Analysis and Investigation: Our Big Failure

One of our big failures was the quality of our third-phase reporting. Most reporters were so wiped out by the sheer volume and intensity of the testimonies they heard that they battled to find energy to analyze or investigate a broader context. And I also experienced an absence of scholarly input. Trying to find psychologists willing (or able) to talk about the perpetrators or memory loss or the broader effect of the death of a child on a family was difficult. This kind of important analysis was lacking in the print media as well. At times, books based on experiences in other countries were passed around and related articles helped us at times to make sense of what we were seeing and hearing. But it felt as if the intellectual input of South African academia—with some important exceptions such as Sheila Meintjes, Andre du Toit and Fiona Ross—only kicked in after the process was finished, and then in highly critical terms.

In an important book about the TRC, “Commissioning the Past” Deborah Posel says:

The TRC’s engagement with truth was significantly shaped by its role as powerful media spectacle in South Africa’s reconciliation enterprise. … the TRC’s direct impact on the process of national reconciliation was powerfully mediated by the mass media. … The hearings were constructed as opportunities to “uncover” pristine, uncorrupted truths about a past previously “hidden from history” by creating safe public spaces in which victims and survivors could tell their stories directly and openly.

This struck me as an oversimplification of the power of the multiple voices reporting on the commission as well as the variety of contacts we, and others, had inside it. There was always somebody who knew which testimonies were shaky; we could and did ask the commission for statements on doubtful facts. It grossly underestimates our reporting efforts to suggest that journalists would work with the TRC to pretend that what was being uncovered were “pristine, uncorrupted truths.”

Nicky Rousseau, who was a senior research analysis for the Truth and Reconciliation Commission and was one of the team of authors of the commission’s official report, underlines the complexity at work within the commission but also blames the journalists for “shallow media interpretations” on which academics built their conclusions. In contending this, Rousseau writes that scholars based their conclusions

 “almost entirely from media images of the TRC rather than a closer study of the texts and activities of the TRC, its practices of research and investigation, and its public and private interactions with victims and perpetrators. Much of the media coverage of the TRC, commenced with enthusiasm in 1996 but largely abandoned by the end of 1998, focused on simple images and expressions, often embodied in Archbishop Tutu, as opposed to the contradictory and at times combative impulses of the TRC.”
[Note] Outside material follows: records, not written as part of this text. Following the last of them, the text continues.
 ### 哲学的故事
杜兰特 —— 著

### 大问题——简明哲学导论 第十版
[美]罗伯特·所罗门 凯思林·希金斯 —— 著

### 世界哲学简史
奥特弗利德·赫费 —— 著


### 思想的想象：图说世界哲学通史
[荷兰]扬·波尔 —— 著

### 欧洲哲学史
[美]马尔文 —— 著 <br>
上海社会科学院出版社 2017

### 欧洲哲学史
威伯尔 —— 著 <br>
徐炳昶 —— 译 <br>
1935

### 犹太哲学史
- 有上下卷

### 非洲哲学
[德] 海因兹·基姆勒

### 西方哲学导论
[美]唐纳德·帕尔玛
In my estimation, Rousseau is right about the failure of academics to grapple fully with the complexity of the TRC process. But she seems to make a similar oversight in not acknowledging the complexity of radio reporting. What happened within its different genres and phases, languages and live Q & A’s, longer wraps and series and with the reporting done by local journalists deserves a more careful investigation. After all, our SABC radio team received South Africa’s Pringle Award for its reporting of the TRC commission, which was the first time radio had won this prestigious prize.

During the lifetime of the TRC, scholars in South Africa and outside of our borders were not assisting the South African media in trying to build a thoughtful and widely engaged discourse. This failure, I’d suggest, has had a more lasting impact on the tensions and problems South Africans are experiencing now as a result of unfinished business than did the news media’s reporting.

Antjie Krog, poet, writer and journalist, is a member of the arts faculty at the University of Western Cape in near Cape Town, South Africa. From 1995 to 2000 she worked for SABC as a radio journalist; she reported on the Truth and Reconciliation Commission hearings from 1996 to 1998. Her book, “Country of My Skill,” published in 1998, is an account of reporting on the Truth and Reconciliation Commission.